Editor’s Note: Kavita Das (@kavitamix) is the author of “Poignant Song: The Life and Music of Lakshmi Shankar,” and her writing has appeared in Tin House, Longreads, The Atlantic, The Washington Post and elsewhere. Das worked for 15 years in community development, public health and most recently, in racial justice. The views expressed here are hers. Read more opinion on CNN.

CNN  — 

As a first-generation Indian American who grew up in 1980s Reagan-era New York City shaped by efforts at multiculturalism, I had social studies classes that were filled with lessons about America’s guiding principle of tolerance. My teachers pointed to the Statue of Liberty as this virtue’s crowning symbol, asking us to bring in pennies to help underwrite efforts to restore Lady Liberty marred by decades of pollution. When we learned about Martin Luther King Jr. and his fight for civil rights for black Americans, “tolerance” also took on the tacit assumption that we had now achieved his dream, even if it had cost him his life.

Kavita Das

According to the Merriam-Webster dictionary, the primary definition of tolerance is the “capacity to endure pain or hardship,” followed by secondary and tertiary definitions, “sympathy or indulgence for beliefs or practices differing from or conflicting with one’s own;” or “the act of allowing something.” However, it’s primary definition most closely aligns with how it operates in American culture. For example, when we talk about pain, we talk about how much we can “tolerate.” And if someone described an experience as “tolerable,” would you rush out to experience it for yourself? Probably not.

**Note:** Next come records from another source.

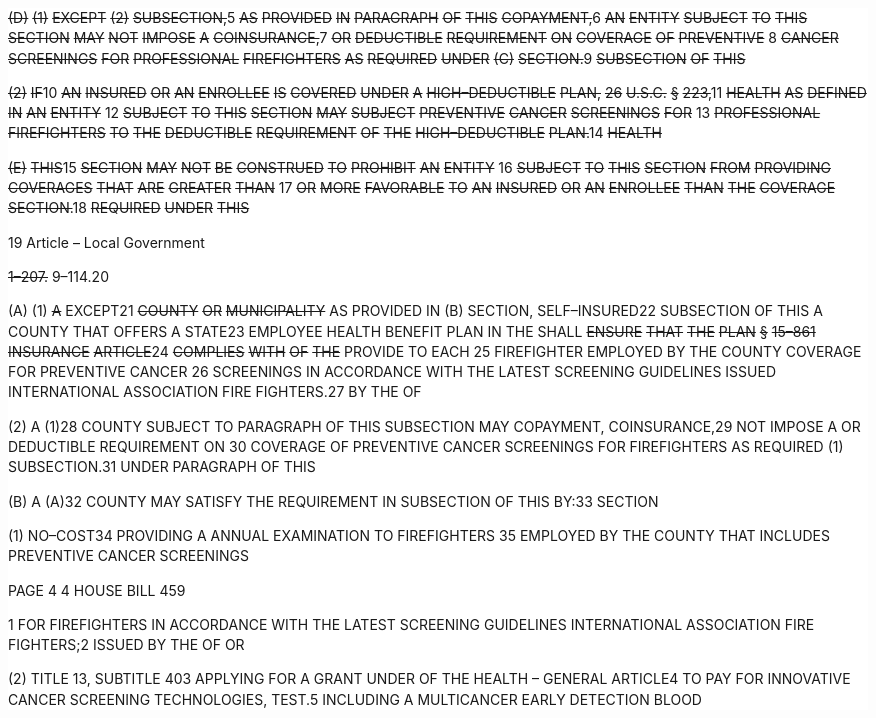 ~~(D)~~ ~~(1)~~ ~~EXCEPT~~ ~~(2)~~ ~~SUBSECTION,~~5 ~~AS~~ ~~PROVIDED~~ ~~IN~~ ~~PARAGRAPH~~ ~~OF~~ ~~THIS~~
~~COPAYMENT,~~6 ~~AN~~ ~~ENTITY~~ ~~SUBJECT~~ ~~TO~~ ~~THIS~~ ~~SECTION~~ ~~MAY~~ ~~NOT~~ ~~IMPOSE~~ ~~A~~
~~COINSURANCE,~~7 ~~OR~~ ~~DEDUCTIBLE~~ ~~REQUIREMENT~~ ~~ON~~ ~~COVERAGE~~ ~~OF~~ ~~PREVENTIVE~~
8 ~~CANCER~~ ~~SCREENINGS~~ ~~FOR~~ ~~PROFESSIONAL~~ ~~FIREFIGHTERS~~ ~~AS~~ ~~REQUIRED~~ ~~UNDER~~
~~(C)~~ ~~SECTION.~~9 ~~SUBSECTION~~ ~~OF~~ ~~THIS~~

~~(2)~~ ~~IF~~10 ~~AN~~ ~~INSURED~~ ~~OR~~ ~~AN~~ ~~ENROLLEE~~ ~~IS~~ ~~COVERED~~ ~~UNDER~~ ~~A~~
~~HIGH–DEDUCTIBLE~~ ~~PLAN,~~ ~~26~~ ~~U.S.C.~~ ~~§~~ ~~223,~~11 ~~HEALTH~~ ~~AS~~ ~~DEFINED~~ ~~IN~~ ~~AN~~ ~~ENTITY~~
12 ~~SUBJECT~~ ~~TO~~ ~~THIS~~ ~~SECTION~~ ~~MAY~~ ~~SUBJECT~~ ~~PREVENTIVE~~ ~~CANCER~~ ~~SCREENINGS~~ ~~FOR~~
13 ~~PROFESSIONAL~~ ~~FIREFIGHTERS~~ ~~TO~~ ~~THE~~ ~~DEDUCTIBLE~~ ~~REQUIREMENT~~ ~~OF~~ ~~THE~~
~~HIGH–DEDUCTIBLE~~ ~~PLAN.~~14 ~~HEALTH~~

~~(E)~~ ~~THIS~~15 ~~SECTION~~ ~~MAY~~ ~~NOT~~ ~~BE~~ ~~CONSTRUED~~ ~~TO~~ ~~PROHIBIT~~ ~~AN~~ ~~ENTITY~~
16 ~~SUBJECT~~ ~~TO~~ ~~THIS~~ ~~SECTION~~ ~~FROM~~ ~~PROVIDING~~ ~~COVERAGES~~ ~~THAT~~ ~~ARE~~ ~~GREATER~~ ~~THAN~~
17 ~~OR~~ ~~MORE~~ ~~FAVORABLE~~ ~~TO~~ ~~AN~~ ~~INSURED~~ ~~OR~~ ~~AN~~ ~~ENROLLEE~~ ~~THAN~~ ~~THE~~ ~~COVERAGE~~
~~SECTION.~~18 ~~REQUIRED~~ ~~UNDER~~ ~~THIS~~

19 Article – Local Government

~~1–207.~~ 9–114.20

(A) (1) ~~A~~ EXCEPT21 ~~COUNTY~~ ~~OR~~ ~~MUNICIPALITY~~ AS PROVIDED IN
(B) SECTION, SELF–INSURED22 SUBSECTION OF THIS A COUNTY THAT OFFERS A
STATE23 EMPLOYEE HEALTH BENEFIT PLAN IN THE SHALL ~~ENSURE~~ ~~THAT~~ ~~THE~~ ~~PLAN~~
~~§~~ ~~15–861~~ ~~INSURANCE~~ ~~ARTICLE~~24 ~~COMPLIES~~ ~~WITH~~ ~~OF~~ ~~THE~~ PROVIDE TO EACH
25 FIREFIGHTER EMPLOYED BY THE COUNTY COVERAGE FOR PREVENTIVE CANCER
26 SCREENINGS IN ACCORDANCE WITH THE LATEST SCREENING GUIDELINES ISSUED
INTERNATIONAL ASSOCIATION FIRE FIGHTERS.27 BY THE OF

(2) A (1)28 COUNTY SUBJECT TO PARAGRAPH OF THIS SUBSECTION MAY
COPAYMENT, COINSURANCE,29 NOT IMPOSE A OR DEDUCTIBLE REQUIREMENT ON
30 COVERAGE OF PREVENTIVE CANCER SCREENINGS FOR FIREFIGHTERS AS REQUIRED
(1) SUBSECTION.31 UNDER PARAGRAPH OF THIS

(B) A (A)32 COUNTY MAY SATISFY THE REQUIREMENT IN SUBSECTION OF THIS
BY:33 SECTION

(1) NO–COST34 PROVIDING A ANNUAL EXAMINATION TO FIREFIGHTERS
35 EMPLOYED BY THE COUNTY THAT INCLUDES PREVENTIVE CANCER SCREENINGS

PAGE 4
4 HOUSE BILL 459

1 FOR FIREFIGHTERS IN ACCORDANCE WITH THE LATEST SCREENING GUIDELINES
INTERNATIONAL ASSOCIATION FIRE FIGHTERS;2 ISSUED BY THE OF OR

(2) TITLE 13, SUBTITLE 403 APPLYING FOR A GRANT UNDER OF THE
HEALTH – GENERAL ARTICLE4 TO PAY FOR INNOVATIVE CANCER SCREENING
TECHNOLOGIES, TEST.5 INCLUDING A MULTICANCER EARLY DETECTION BLOOD

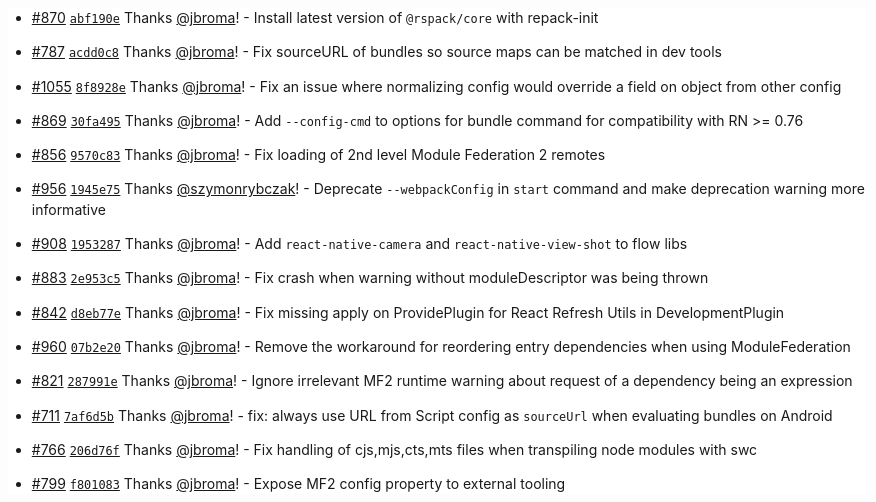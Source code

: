 - [#870](https://github.com/callstack/repack/pull/870) [`abf190e`](https://github.com/callstack/repack/commit/abf190e7e2571b3ef66cba9d26dd65d1548e4ab7) Thanks [@jbroma](https://github.com/jbroma)! - Install latest version of `@rspack/core` with repack-init

- [#787](https://github.com/callstack/repack/pull/787) [`acdd0c8`](https://github.com/callstack/repack/commit/acdd0c801ab611a25164fce5302e20e61ae25292) Thanks [@jbroma](https://github.com/jbroma)! - Fix sourceURL of bundles so source maps can be matched in dev tools

- [#1055](https://github.com/callstack/repack/pull/1055) [`8f8928e`](https://github.com/callstack/repack/commit/8f8928ea9cd5b0713bfddb1e4c3e0df670e21000) Thanks [@jbroma](https://github.com/jbroma)! - Fix an issue where normalizing config would override a field on object from other config

- [#869](https://github.com/callstack/repack/pull/869) [`30fa495`](https://github.com/callstack/repack/commit/30fa4955008460fc94926a8d2cefb2efbd198cb5) Thanks [@jbroma](https://github.com/jbroma)! - Add `--config-cmd` to options for bundle command for compatibility with RN >= 0.76

- [#856](https://github.com/callstack/repack/pull/856) [`9570c83`](https://github.com/callstack/repack/commit/9570c83918348a38f2fd01385755e9da0ef6fc08) Thanks [@jbroma](https://github.com/jbroma)! - Fix loading of 2nd level Module Federation 2 remotes

- [#956](https://github.com/callstack/repack/pull/956) [`1945e75`](https://github.com/callstack/repack/commit/1945e75eeb126f8d5bef318cf9571c420f7b3406) Thanks [@szymonrybczak](https://github.com/szymonrybczak)! - Deprecate `--webpackConfig` in `start` command and make deprecation warning more informative

- [#908](https://github.com/callstack/repack/pull/908) [`1953287`](https://github.com/callstack/repack/commit/19532876fb8bfbf271db552d983f12e5c26fc58a) Thanks [@jbroma](https://github.com/jbroma)! - Add `react-native-camera` and `react-native-view-shot` to flow libs

- [#883](https://github.com/callstack/repack/pull/883) [`2e953c5`](https://github.com/callstack/repack/commit/2e953c56157dad3e131be25e2eeb93ddf60919ed) Thanks [@jbroma](https://github.com/jbroma)! - Fix crash when warning without moduleDescriptor was being thrown

- [#842](https://github.com/callstack/repack/pull/842) [`d8eb77e`](https://github.com/callstack/repack/commit/d8eb77e1ebade637d96e44a8b8f3bf0eaf00846b) Thanks [@jbroma](https://github.com/jbroma)! - Fix missing apply on ProvidePlugin for React Refresh Utils in DevelopmentPlugin

- [#960](https://github.com/callstack/repack/pull/960) [`07b2e20`](https://github.com/callstack/repack/commit/07b2e2059487f0b6962b05016e7f1453ba35c379) Thanks [@jbroma](https://github.com/jbroma)! - Remove the workaround for reordering entry dependencies when using ModuleFederation

- [#821](https://github.com/callstack/repack/pull/821) [`287991e`](https://github.com/callstack/repack/commit/287991eb002725f78c23aafe89131fcadb8edaf1) Thanks [@jbroma](https://github.com/jbroma)! - Ignore irrelevant MF2 runtime warning about request of a dependency being an expression

- [#711](https://github.com/callstack/repack/pull/711) [`7af6d5b`](https://github.com/callstack/repack/commit/7af6d5bad8288ea58dd246243fe96439709cbe97) Thanks [@jbroma](https://github.com/jbroma)! - fix: always use URL from Script config as `sourceUrl` when evaluating bundles on Android

- [#766](https://github.com/callstack/repack/pull/766) [`206d76f`](https://github.com/callstack/repack/commit/206d76f30a4858680839fa53b9f8a3a2070ed9f8) Thanks [@jbroma](https://github.com/jbroma)! - Fix handling of cjs,mjs,cts,mts files when transpiling node modules with swc

- [#799](https://github.com/callstack/repack/pull/799) [`f801083`](https://github.com/callstack/repack/commit/f801083f7ba616e77fa77c1c6321875de6886388) Thanks [@jbroma](https://github.com/jbroma)! - Expose MF2 config property to external tooling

Tolerance – which shaped my childhood and continues to mold how too many Americans talk about fighting for equity – might be an affirming term, but just barely. I know this from experience; as a brown woman I have felt tolerated for much of my life by white Americans, even though I was born and raised in this country and consider myself an American before anything else about me. Any room I’ve walked into, be it classroom or boardroom, I’ve remained aware of the ways in which I’m considered different and don’t belong. One of the most enduring impacts of teaching tolerance long enough is that it gets internalized.

Tolerance is an underwhelming goal for a truly vibrant and just American society because, like diversity, it is satisfied by the mere presence of those with different experiences and perspectives. Instead, we should strive for inclusion, where people are accepted, welcomed and valued. We should prioritize equity, where opportunities are distributed based on an accurate understanding of our sociocultural history. Recent events make painfully clear how much further we have to go. To get to a better place, we must use the power of our imagination, compassion and intrepid spirit to look past tolerance and manifest what an inclusive and equitable America would look like across every sector of our society.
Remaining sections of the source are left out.